### INPUT DATA

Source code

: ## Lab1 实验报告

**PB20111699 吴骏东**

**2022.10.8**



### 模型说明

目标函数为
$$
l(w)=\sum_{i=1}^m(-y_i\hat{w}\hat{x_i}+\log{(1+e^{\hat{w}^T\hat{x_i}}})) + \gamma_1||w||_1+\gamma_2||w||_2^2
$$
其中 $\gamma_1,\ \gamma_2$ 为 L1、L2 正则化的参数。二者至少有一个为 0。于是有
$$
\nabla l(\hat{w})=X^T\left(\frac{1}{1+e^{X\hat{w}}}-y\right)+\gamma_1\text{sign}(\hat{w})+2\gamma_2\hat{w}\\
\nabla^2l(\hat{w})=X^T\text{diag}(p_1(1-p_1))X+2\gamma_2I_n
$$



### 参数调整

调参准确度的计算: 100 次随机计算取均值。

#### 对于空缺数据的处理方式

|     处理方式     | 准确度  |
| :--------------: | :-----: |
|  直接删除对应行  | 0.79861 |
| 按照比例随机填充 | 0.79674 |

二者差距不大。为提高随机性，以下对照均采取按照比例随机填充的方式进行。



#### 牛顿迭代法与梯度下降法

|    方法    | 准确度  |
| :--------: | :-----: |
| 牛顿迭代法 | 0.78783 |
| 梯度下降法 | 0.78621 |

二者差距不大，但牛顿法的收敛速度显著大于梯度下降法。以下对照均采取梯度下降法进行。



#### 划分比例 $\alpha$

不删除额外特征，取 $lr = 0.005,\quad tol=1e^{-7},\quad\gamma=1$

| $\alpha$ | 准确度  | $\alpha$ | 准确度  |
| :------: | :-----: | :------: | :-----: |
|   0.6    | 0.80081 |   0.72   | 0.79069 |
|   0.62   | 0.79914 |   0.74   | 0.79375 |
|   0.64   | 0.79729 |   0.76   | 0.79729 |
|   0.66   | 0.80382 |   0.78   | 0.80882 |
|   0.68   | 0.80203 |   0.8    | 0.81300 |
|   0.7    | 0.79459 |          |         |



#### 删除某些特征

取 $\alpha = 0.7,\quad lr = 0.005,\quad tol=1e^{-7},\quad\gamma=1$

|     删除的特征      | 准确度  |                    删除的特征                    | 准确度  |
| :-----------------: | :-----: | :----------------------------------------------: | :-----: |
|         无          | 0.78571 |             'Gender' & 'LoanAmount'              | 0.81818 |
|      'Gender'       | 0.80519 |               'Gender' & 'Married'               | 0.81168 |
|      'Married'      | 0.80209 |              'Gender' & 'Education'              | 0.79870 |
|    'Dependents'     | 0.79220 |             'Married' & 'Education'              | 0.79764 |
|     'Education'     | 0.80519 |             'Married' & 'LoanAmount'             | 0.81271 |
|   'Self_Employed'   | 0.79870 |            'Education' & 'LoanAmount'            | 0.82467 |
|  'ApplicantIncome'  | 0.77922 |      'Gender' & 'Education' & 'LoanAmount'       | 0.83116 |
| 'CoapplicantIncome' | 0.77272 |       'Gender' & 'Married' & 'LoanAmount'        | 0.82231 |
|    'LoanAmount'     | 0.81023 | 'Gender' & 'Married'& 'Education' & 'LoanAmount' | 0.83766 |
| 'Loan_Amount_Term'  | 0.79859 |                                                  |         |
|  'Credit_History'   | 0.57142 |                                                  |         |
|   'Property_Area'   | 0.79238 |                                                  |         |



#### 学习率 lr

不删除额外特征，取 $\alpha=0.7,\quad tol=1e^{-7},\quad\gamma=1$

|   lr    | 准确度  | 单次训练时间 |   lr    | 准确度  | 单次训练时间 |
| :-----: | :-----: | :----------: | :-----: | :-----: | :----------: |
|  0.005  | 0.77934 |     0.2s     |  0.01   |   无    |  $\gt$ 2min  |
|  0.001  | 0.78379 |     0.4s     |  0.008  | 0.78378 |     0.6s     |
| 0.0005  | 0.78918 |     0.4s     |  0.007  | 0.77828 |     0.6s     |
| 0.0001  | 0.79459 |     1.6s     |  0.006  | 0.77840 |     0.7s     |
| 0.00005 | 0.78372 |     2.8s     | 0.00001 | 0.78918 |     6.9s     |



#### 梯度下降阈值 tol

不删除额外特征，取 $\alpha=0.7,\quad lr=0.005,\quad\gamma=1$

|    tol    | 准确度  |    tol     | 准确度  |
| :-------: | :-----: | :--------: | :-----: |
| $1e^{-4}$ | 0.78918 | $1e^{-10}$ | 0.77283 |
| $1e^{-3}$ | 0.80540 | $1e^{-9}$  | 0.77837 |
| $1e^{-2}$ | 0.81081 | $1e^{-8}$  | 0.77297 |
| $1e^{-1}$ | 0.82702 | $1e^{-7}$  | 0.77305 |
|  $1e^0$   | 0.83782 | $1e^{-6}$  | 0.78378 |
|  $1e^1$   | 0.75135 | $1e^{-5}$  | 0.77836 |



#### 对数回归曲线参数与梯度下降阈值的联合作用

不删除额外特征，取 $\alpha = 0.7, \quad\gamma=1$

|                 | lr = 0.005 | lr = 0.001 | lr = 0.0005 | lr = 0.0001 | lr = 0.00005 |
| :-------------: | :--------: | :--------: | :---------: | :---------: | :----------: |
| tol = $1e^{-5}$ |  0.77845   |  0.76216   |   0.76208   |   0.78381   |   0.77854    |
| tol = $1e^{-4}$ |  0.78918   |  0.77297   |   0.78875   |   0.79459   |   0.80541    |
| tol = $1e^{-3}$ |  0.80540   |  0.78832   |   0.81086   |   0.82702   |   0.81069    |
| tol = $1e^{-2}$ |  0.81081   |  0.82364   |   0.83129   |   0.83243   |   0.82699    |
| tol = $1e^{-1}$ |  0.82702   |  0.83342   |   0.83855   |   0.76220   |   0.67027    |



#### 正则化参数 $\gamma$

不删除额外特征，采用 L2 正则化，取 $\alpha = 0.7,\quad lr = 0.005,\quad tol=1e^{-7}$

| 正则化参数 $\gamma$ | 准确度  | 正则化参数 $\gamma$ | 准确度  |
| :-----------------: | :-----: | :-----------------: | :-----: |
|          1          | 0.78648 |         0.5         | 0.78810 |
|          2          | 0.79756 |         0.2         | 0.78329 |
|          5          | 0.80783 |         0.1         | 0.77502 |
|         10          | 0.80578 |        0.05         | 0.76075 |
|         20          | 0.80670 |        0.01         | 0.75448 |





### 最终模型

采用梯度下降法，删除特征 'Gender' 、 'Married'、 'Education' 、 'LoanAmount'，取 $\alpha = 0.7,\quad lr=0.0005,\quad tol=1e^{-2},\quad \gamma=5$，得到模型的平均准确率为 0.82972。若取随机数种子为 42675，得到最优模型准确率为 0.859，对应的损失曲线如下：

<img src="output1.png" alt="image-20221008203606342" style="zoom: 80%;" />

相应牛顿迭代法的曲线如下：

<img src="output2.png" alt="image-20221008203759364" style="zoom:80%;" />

######

> WHAT NEEDS TO BE DONE: Among the entries above, determine how many lines hold the string "text" and report that number alone.

> SOLUTION BELOW: 2